◆ **Goal of the exercise**: Identify each line in the records below that contains the word "olmak", and copy it.

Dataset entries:
• • •
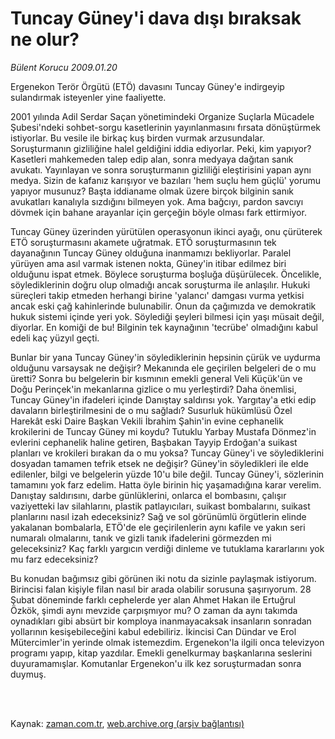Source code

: # Tuncay Güney'i dava dışı bıraksak ne olur?

*Bülent Korucu 2009.01.20*

<td class="columnist-detail">
<p>Ergenekon Terör Örgütü (ETÖ) davasını Tuncay Güney'e indirgeyip sulandırmak isteyenler yine faaliyette.</p>
<p>
<div id="haberMetinDiv">
<p>2001 yılında Adil Serdar Saçan yönetimindeki Organize Suçlarla Mücadele Şubesi'ndeki sohbet-sorgu kasetlerinin yayınlanmasını fırsata dönüştürmek istiyorlar. Bu vesile ile birkaç kuş birden vurmak arzusundalar. Soruşturmanın gizliliğine halel geldiğini iddia ediyorlar. Peki, kim yapıyor? Kasetleri mahkemeden talep edip alan, sonra medyaya dağıtan sanık avukatı. Yayınlayan ve sonra soruşturmanın gizliliği eleştirisini yapan aynı medya. Sizin de kafanız karışıyor ve bazıları 'hem suçlu hem güçlü' yorumu yapıyor musunuz? Başta iddianame olmak üzere birçok bilginin sanık avukatları kanalıyla sızdığını bilmeyen yok. Ama bağcıyı, pardon savcıyı dövmek için bahane arayanlar için gerçeğin böyle olması fark ettirmiyor. 
<p>Tuncay Güney üzerinden yürütülen operasyonun ikinci ayağı, onu çürüterek ETÖ soruşturmasını akamete uğratmak. ETÖ soruşturmasının tek dayanağının Tuncay Güney olduğuna inanmamızı bekliyorlar. Paralel yürüyen ama asıl varmak istenen nokta, Güney'in itibar edilmez biri olduğunu ispat etmek. Böylece soruşturma boşluğa düşürülecek. Öncelikle, söylediklerinin doğru olup olmadığı ancak soruşturma ile anlaşılır. Hukuki süreçleri takip etmeden herhangi birine 'yalancı' damgası vurma yetkisi ancak eski çağ kahinlerinde bulunabilir. Onun da çağımızda ve demokratik hukuk sistemi içinde yeri yok. Söylediği şeyleri bilmesi için yaşı müsait değil, diyorlar. En komiği de bu! Bilginin tek kaynağının 'tecrübe' olmadığını kabul edeli kaç yüzyıl geçti.
<p>Bunlar bir yana Tuncay Güney'in söylediklerinin hepsinin çürük ve uydurma olduğunu varsaysak ne değişir? Mekanında ele geçirilen belgeleri de o mu üretti? Sonra bu belgelerin bir kısmının emekli general Veli Küçük'ün ve Doğu Perinçek'in mekanlarına gizlice o mu yerleştirdi? Daha önemlisi, Tuncay Güney'in ifadeleri içinde Danıştay saldırısı yok. Yargıtay'a etki edip davaların birleştirilmesini de o mu sağladı? Susurluk hükümlüsü Özel Harekât eski Daire Başkan Vekili İbrahim Şahin'in evine cephanelik krokilerini de Tuncay Güney mi koydu? Tutuklu Yarbay Mustafa Dönmez'in evlerini cephanelik haline getiren, Başbakan Tayyip Erdoğan'a suikast planları ve krokileri bırakan da o mu yoksa? Tuncay Güney'i ve söylediklerini dosyadan tamamen tefrik etsek ne değişir? Güney'in söyledikleri ile elde edilenler, bilgi ve belgelerin yüzde 10'u bile değil. Tuncay Güney'i, sözlerinin tamamını yok farz edelim. Hatta öyle birinin hiç yaşamadığına karar verelim. Danıştay saldırısını, darbe günlüklerini, onlarca el bombasını, çalışır vaziyetteki lav silahlarını, plastik patlayıcıları, suikast bombalarını, suikast planlarını nasıl izah edeceksiniz? Sağ ve sol görünümlü örgütlerin elinde yakalanan bombalarla, ETÖ'de ele geçirilenlerin aynı kafile ve yakın seri numaralı olmalarını, tanık ve gizli tanık ifadelerini görmezden mi geleceksiniz? Kaç farklı yargıcın verdiği dinleme ve tutuklama kararlarını yok mu farz edeceksiniz?
<p>Bu konudan bağımsız gibi görünen iki notu da sizinle paylaşmak istiyorum. Birincisi falan kişiyle filan nasıl bir arada olabilir sorusuna şaşırıyorum. 28 Şubat döneminde farklı cephelerde yer alan Ahmet Hakan ile Ertuğrul Özkök, şimdi aynı mevzide çarpışmıyor mu? O zaman da aynı takımda oynadıkları gibi absürt bir komploya inanmayacaksak insanların sonradan yollarının kesişebileceğini kabul edebiliriz. İkincisi Can Dündar ve Erol Mütercimler'in yerinde olmak istemezdim. Ergenekon'la ilgili onca televizyon programı yapıp, kitap yazdılar. Emekli genelkurmay başkanlarına seslerini duyuramamışlar. Komutanlar Ergenekon'u ilk kez soruşturmadan sonra duymuş.
<p></p></p></p></p></p></div>
</p>


<p><br>
		 </br></p></td>

Kaynak: [zaman.com.tr](http://zaman.com.tr/yazar.do?yazino=805697), [web.archive.org (arşiv bağlantısı)](http://web.archive.org/web/20110628012200/http://www.zaman.com.tr:80/yazar.do?yazino=805697)
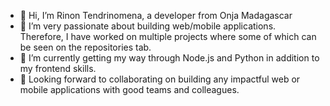 - 👋 Hi, I’m Rinon Tendrinomena, a developer from Onja Madagascar
- 👀 I’m very passionate about building web/mobile applications. Therefore, I have worked on multiple projects where some of which can be seen on the repositories tab.
- 🌱 I’m currently getting my way through Node.js and Python in addition to my frontend skills.
- 💞️ Looking forward to collaborating on building any impactful web or mobile applications with good teams and colleagues.

<!---
rinonTen/rinonTen is a ✨ special ✨ repository because its `README.md` (this file) appears on your GitHub profile.
You can click the Preview link to take a look at your changes.
--->
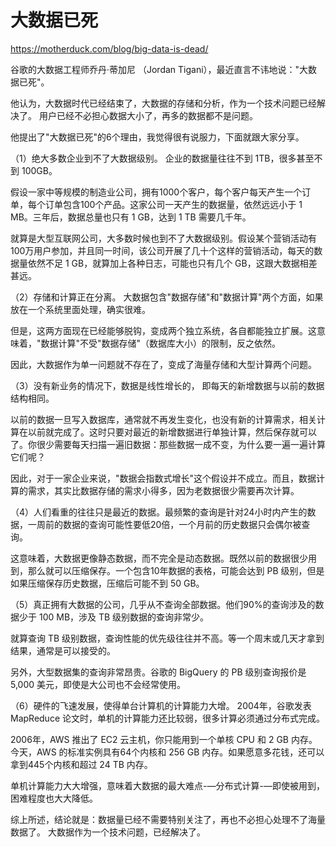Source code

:# 大数据已死


<https://motherduck.com/blog/big-data-is-dead/>

谷歌的大数据工程师乔丹·蒂加尼 （Jordan Tigani），最近直言不讳地说："大数据已死"。

他认为，大数据时代已经结束了，大数据的存储和分析，作为一个技术问题已经解决了。 用户已经不必担心数据大小了，再多的数据都不是问题。

他提出了"大数据已死"的6个理由，我觉得很有说服力，下面就跟大家分享。

（1）绝大多数企业到不了大数据级别。 企业的数据量往往不到 1TB，很多甚至不到 100GB。

假设一家中等规模的制造业公司，拥有1000个客户，每个客户每天产生一个订单，每个订单包含100个产品。这家公司一天产生的数据量，依然远远小于 1 MB。三年后，数据总量也只有 1 GB，达到 1 TB 需要几千年。

就算是大型互联网公司，大多数时候也到不了大数据级别。假设某个营销活动有100万用户参加，并且同一时间，该公司开展了几十个这样的营销活动，每天的数据量依然不足 1 GB，就算加上各种日志，可能也只有几个 GB，这跟大数据相差甚远。

（2）存储和计算正在分离。 大数据包含"数据存储"和"数据计算"两个方面，如果放在一个系统里面处理，确实很难。

但是，这两方面现在已经能够脱钩，变成两个独立系统，各自都能独立扩展。这意味着，"数据计算"不受"数据存储"（数据库大小）的限制，反之依然。

因此，大数据作为单一问题就不存在了，变成了海量存储和大型计算两个问题。

（3）没有新业务的情况下，数据是线性增长的， 即每天的新增数据与以前的数据结构相同。

以前的数据一旦写入数据库，通常就不再发生变化，也没有新的计算需求，相关计算在以前就完成了。这时只要对最近的新增数据进行单独计算，然后保存就可以了。你很少需要每天扫描一遍旧数据：那些数据一成不变，为什么要一遍一遍计算它们呢？

因此，对于一家企业来说，"数据会指数式增长"这个假设并不成立。而且，数据计算的需求，其实比数据存储的需求小得多，因为老数据很少需要再次计算。

（4）人们看重的往往只是最近的数据。最频繁的查询是针对24小时内产生的数据，一周前的数据的查询可能性要低20倍，一个月前的历史数据只会偶尔被查询。

这意味着，大数据更像静态数据，而不完全是动态数据。既然以前的数据很少用到，那么就可以压缩保存。一个包含10年数据的表格，可能会达到 PB 级别，但是如果压缩保存历史数据，压缩后可能不到 50 GB。

（5）真正拥有大数据的公司，几乎从不查询全部数据。他们90%的查询涉及的数据少于 100 MB，涉及 TB 级别数据的查询非常少。

就算查询 TB 级别数据，查询性能的优先级往往并不高。等一个周末或几天才拿到结果，通常是可以接受的。

另外，大型数据集的查询非常昂贵。谷歌的 BigQuery 的 PB 级别查询报价是 5,000 美元，即使是大公司也不会经常使用。

（6）硬件的飞速发展，使得单台计算机的计算能力大增。 2004年，谷歌发表 MapReduce 论文时，单机的计算能力还比较弱，很多计算必须通过分布式完成。

2006年，AWS 推出了 EC2 云主机，你只能用到一个单核 CPU 和 2 GB 内存。今天，AWS 的标准实例具有64个内核和 256 GB 内存。如果愿意多花钱，还可以拿到445个内核和超过 24 TB 内存。

单机计算能力大大增强，意味着大数据的最大难点-&#x2014;分布式计算-&#x2014;即使被用到，困难程度也大大降低。

综上所述，结论就是：数据量已经不需要特别关注了，再也不必担心处理不了海量数据了。 大数据作为一个技术问题，已经解决了。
• • •
◆ **Solution**:
<p>2001 yılında Adil Serdar Saçan yönetimindeki Organize Suçlarla Mücadele Şubesi'ndeki sohbet-sorgu kasetlerinin yayınlanmasını fırsata dönüştürmek istiyorlar. Bu vesile ile birkaç kuş birden vurmak arzusundalar. Soruşturmanın gizliliğine halel geldiğini iddia ediyorlar. Peki, kim yapıyor? Kasetleri mahkemeden talep edip alan, sonra medyaya dağıtan sanık avukatı. Yayınlayan ve sonra soruşturmanın gizliliği eleştirisini yapan aynı medya. Sizin de kafanız karışıyor ve bazıları 'hem suçlu hem güçlü' yorumu yapıyor musunuz? Başta iddianame olmak üzere birçok bilginin sanık avukatları kanalıyla sızdığını bilmeyen yok. Ama bağcıyı, pardon savcıyı dövmek için bahane arayanlar için gerçeğin böyle olması fark ettirmiyor. 
<p>Bu konudan bağımsız gibi görünen iki notu da sizinle paylaşmak istiyorum. Birincisi falan kişiyle filan nasıl bir arada olabilir sorusuna şaşırıyorum. 28 Şubat döneminde farklı cephelerde yer alan Ahmet Hakan ile Ertuğrul Özkök, şimdi aynı mevzide çarpışmıyor mu? O zaman da aynı takımda oynadıkları gibi absürt bir komploya inanmayacaksak insanların sonradan yollarının kesişebileceğini kabul edebiliriz. İkincisi Can Dündar ve Erol Mütercimler'in yerinde olmak istemezdim. Ergenekon'la ilgili onca televizyon programı yapıp, kitap yazdılar. Emekli genelkurmay başkanlarına seslerini duyuramamışlar. Komutanlar Ergenekon'u ilk kez soruşturmadan sonra duymuş.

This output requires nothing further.